Post by cityofchamps on Nov 10, 2014 15:58:15 GMT -5
Yet Curtis Martin is a Hall of Famer and McNeil has been pretty much been forgotten by fans in general. McNeil wasn't more "productive". He might have been more "effective" with less carries, but he was never as good or as talented as Martin. That much was clear. The fact that Martin was such a workhorse only adds to his legacy and be damned YPC (one of the most overrated stats IMO). He had 371 carries at 31 years old (which is ancient for a Running Back). His longevity and consistency at Running Back is second to none. You need to work on your analysis in these lists. You only go for stats and completely ignore legacy and Hall of Fame credentials regardless of the era that they played in.

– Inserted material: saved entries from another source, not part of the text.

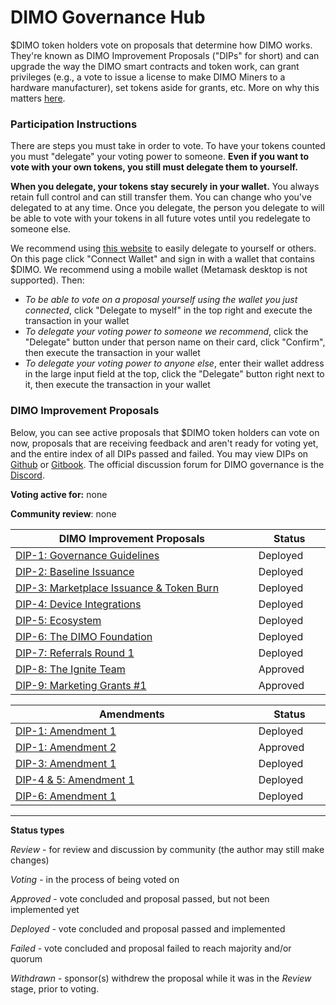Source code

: # DIMO Governance Hub

$DIMO token holders vote on proposals that determine how DIMO works. They're known as DIMO Improvement Proposals ("DIPs" for short) and can upgrade the way the DIMO smart contracts and token work, can grant privileges (e.g., a vote to issue a license to make DIMO Miners to a hardware manufacturer), set tokens aside for grants, etc. More on why this matters [here](https://docs.dimo.zone/overview/dimotoken/user-ownership).

### **Participation Instructions**

There are steps you must take in order to vote. To have your tokens counted you must "delegate" your voting power to someone. **Even if you want to vote with your own tokens, you still must delegate them to yourself.**

**When you delegate, your tokens stay securely in your wallet.** You always retain full control and can still transfer them. You can change who you've delegated to at any time. Once you delegate, the person you delegate to will be able to vote with your tokens in all future votes until you redelegate to someone else.

We recommend using [this website](https://delegate.dimo.zone/) to easily delegate to yourself or others. On this page click "Connect Wallet" and sign in with a wallet that contains $DIMO. We recommend using a mobile wallet (Metamask desktop is not supported). Then:

* _To be able to vote on a proposal yourself using the wallet you just connected_, click "Delegate to myself" in the top right and execute the transaction in your wallet
* _To delegate your voting power to someone we recommend_, click the "Delegate" button under that person name on their card, click "Confirm", then execute the transaction in your wallet
* _To delegate your voting power to anyone else_, enter their wallet address in the large input field at the top, click the "Delegate" button right next to it, then execute the transaction in your wallet

### DIMO Improvement Proposals

Below, you can see active proposals that $DIMO token holders can vote on now, proposals that are receiving feedback and aren't ready for voting yet, and the entire index of all DIPs passed and failed. You may view DIPs on [Github](https://github.com/DIMO-Network/DIP) or [Gitbook](https://docs.dimo.zone/dips). The official discussion forum for DIMO governance is the [Discord](https://chat.dimo.zone).

**Voting active for:** none

**Community review**: none&#x20;

<table><thead><tr><th width="543">DIMO Improvement Proposals</th><th width="115.66666666666674">Status</th></tr></thead><tbody><tr><td><a href="dip1.md">DIP-1: Governance Guidelines</a></td><td>Deployed</td></tr><tr><td><a href="dip2.md">DIP-2: Baseline Issuance</a></td><td>Deployed</td></tr><tr><td><a href="dip3.md">DIP-3: Marketplace Issuance &#x26; Token Burn</a></td><td>Deployed</td></tr><tr><td><a href="dip4.md">DIP-4: Device Integrations</a></td><td>Deployed</td></tr><tr><td><a href="dip5.md">DIP-5: Ecosystem</a></td><td>Deployed</td></tr><tr><td><a href="amendments/dip6a1.md">DIP-6: The DIMO Foundation</a></td><td>Deployed</td></tr><tr><td><a href="dip7.md">DIP-7: Referrals Round 1</a></td><td>Deployed</td></tr><tr><td><a href="dip8.md">DIP-8: The Ignite Team</a></td><td>Approved</td></tr><tr><td><a href="dip9.md">DIP-9: Marketing Grants #1</a></td><td>Approved</td></tr></tbody></table>



<table><thead><tr><th width="543">Amendments</th><th width="115.66666666666674">Status</th></tr></thead><tbody><tr><td><a href="amendments/dip1a1.md">DIP-1: Amendment 1</a></td><td>Deployed</td></tr><tr><td><a href="amendments/dip1a2.md">DIP-1: Amendment 2</a></td><td>Approved</td></tr><tr><td><a href="amendments/dip3a1.md">DIP-3: Amendment 1</a></td><td>Deployed</td></tr><tr><td><a href="amendments/dip4-and-5a1.md">DIP-4 &#x26; 5: Amendment 1</a></td><td>Deployed</td></tr><tr><td><a href="amendments/dip6a1.md">DIP-6: Amendment 1</a></td><td>Deployed</td></tr></tbody></table>

***

**Status types**

_Review_ - for review and discussion by community (the author may still make changes)

_Voting_ - in the process of being voted on

_Approved_ - vote concluded and proposal passed, but not been implemented yet

_Deployed -_ vote concluded and proposal passed and implemented

_Failed_ - vote concluded and proposal failed to reach majority and/or quorum

_Withdrawn_ - sponsor(s) withdrew the proposal while it was in the _Review_ stage, prior to voting.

What I'm saying is that Martin was over used almost abused and he might have had a longer career and been even more effective if he has been limited to around 300 carries per season instead of 330+
That doesn't belittle what he did. The fact that he had as many 300-330+ yard seasons and lasted as long as he did speaks to his work ethic and longevity. He is still a Hall of Famer, and like Juggs said, you cannot justify putting McNeil ahead of Martin no matter what stats you throw out.
Post by cantonhall34 on Nov 11, 2014 5:26:33 GMT -5
Love me some Freeman McNeil. LOVE him. Was a lot like Curt Warner of the Seahawks back in the day in that they were unstoppable at times.

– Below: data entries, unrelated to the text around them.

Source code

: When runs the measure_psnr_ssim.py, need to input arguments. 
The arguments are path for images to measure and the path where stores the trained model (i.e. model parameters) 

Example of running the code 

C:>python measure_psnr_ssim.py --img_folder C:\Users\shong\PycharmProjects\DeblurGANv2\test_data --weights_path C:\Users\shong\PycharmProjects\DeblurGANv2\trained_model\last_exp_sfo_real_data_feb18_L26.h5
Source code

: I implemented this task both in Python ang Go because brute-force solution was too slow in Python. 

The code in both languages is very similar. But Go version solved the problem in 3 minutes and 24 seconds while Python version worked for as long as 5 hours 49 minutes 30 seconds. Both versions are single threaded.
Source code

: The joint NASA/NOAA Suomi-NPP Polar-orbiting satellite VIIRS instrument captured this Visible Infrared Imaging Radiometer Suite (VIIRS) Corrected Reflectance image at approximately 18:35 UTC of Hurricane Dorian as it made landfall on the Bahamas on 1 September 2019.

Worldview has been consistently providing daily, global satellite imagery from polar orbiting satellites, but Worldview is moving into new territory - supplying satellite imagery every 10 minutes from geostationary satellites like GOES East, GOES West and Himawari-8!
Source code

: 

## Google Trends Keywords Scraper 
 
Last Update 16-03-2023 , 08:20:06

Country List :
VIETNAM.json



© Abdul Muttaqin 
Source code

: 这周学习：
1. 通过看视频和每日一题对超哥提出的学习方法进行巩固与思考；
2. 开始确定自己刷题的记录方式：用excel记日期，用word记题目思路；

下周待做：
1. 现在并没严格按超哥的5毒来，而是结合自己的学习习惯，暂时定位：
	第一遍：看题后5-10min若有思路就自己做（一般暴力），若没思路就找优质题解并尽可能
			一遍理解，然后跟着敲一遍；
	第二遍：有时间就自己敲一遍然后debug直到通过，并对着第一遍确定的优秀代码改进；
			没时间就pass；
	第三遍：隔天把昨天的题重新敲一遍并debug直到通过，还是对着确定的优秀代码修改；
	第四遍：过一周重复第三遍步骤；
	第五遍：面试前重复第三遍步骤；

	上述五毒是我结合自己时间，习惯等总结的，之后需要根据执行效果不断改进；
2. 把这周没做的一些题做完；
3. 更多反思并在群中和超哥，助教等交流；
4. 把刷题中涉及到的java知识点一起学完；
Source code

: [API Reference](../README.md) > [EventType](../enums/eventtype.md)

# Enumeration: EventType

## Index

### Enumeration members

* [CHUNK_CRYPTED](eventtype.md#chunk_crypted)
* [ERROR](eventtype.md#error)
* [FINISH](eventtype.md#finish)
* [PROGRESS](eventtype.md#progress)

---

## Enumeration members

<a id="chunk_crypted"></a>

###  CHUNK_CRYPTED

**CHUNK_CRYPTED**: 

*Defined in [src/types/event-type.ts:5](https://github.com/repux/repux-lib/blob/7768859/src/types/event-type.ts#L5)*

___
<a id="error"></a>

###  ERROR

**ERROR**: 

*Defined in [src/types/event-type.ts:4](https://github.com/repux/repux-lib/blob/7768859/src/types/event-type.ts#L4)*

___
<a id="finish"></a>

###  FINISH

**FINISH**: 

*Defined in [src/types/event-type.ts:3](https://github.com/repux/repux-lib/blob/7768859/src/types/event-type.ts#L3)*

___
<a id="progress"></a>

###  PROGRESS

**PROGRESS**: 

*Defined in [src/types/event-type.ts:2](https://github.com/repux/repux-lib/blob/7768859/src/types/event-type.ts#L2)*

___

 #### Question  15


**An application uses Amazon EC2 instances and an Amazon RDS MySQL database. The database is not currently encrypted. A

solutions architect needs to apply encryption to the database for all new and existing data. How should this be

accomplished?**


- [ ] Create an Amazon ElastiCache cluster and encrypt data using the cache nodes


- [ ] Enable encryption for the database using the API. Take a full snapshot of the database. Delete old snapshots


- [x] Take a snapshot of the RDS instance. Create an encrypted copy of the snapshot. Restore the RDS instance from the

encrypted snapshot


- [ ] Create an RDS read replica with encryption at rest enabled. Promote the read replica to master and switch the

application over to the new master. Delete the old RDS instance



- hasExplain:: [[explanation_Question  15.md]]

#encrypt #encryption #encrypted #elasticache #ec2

HOWEVER - I do think Curtis Martin was the better back. Was a guy that could do it all, and didn't really need to share carries like Freeman did with Johnny Hector.
I agree with Craig on Namath, too. His stats look poor by today's standards, and the guarantee before SB3 gets played up a lot - sometimes to the detriment of his actual ability. He was a guy that watched the team deteriorate around him while he himself was fighting severe knee and leg issues. Without the injuries nobody would be saying he wasn't any good.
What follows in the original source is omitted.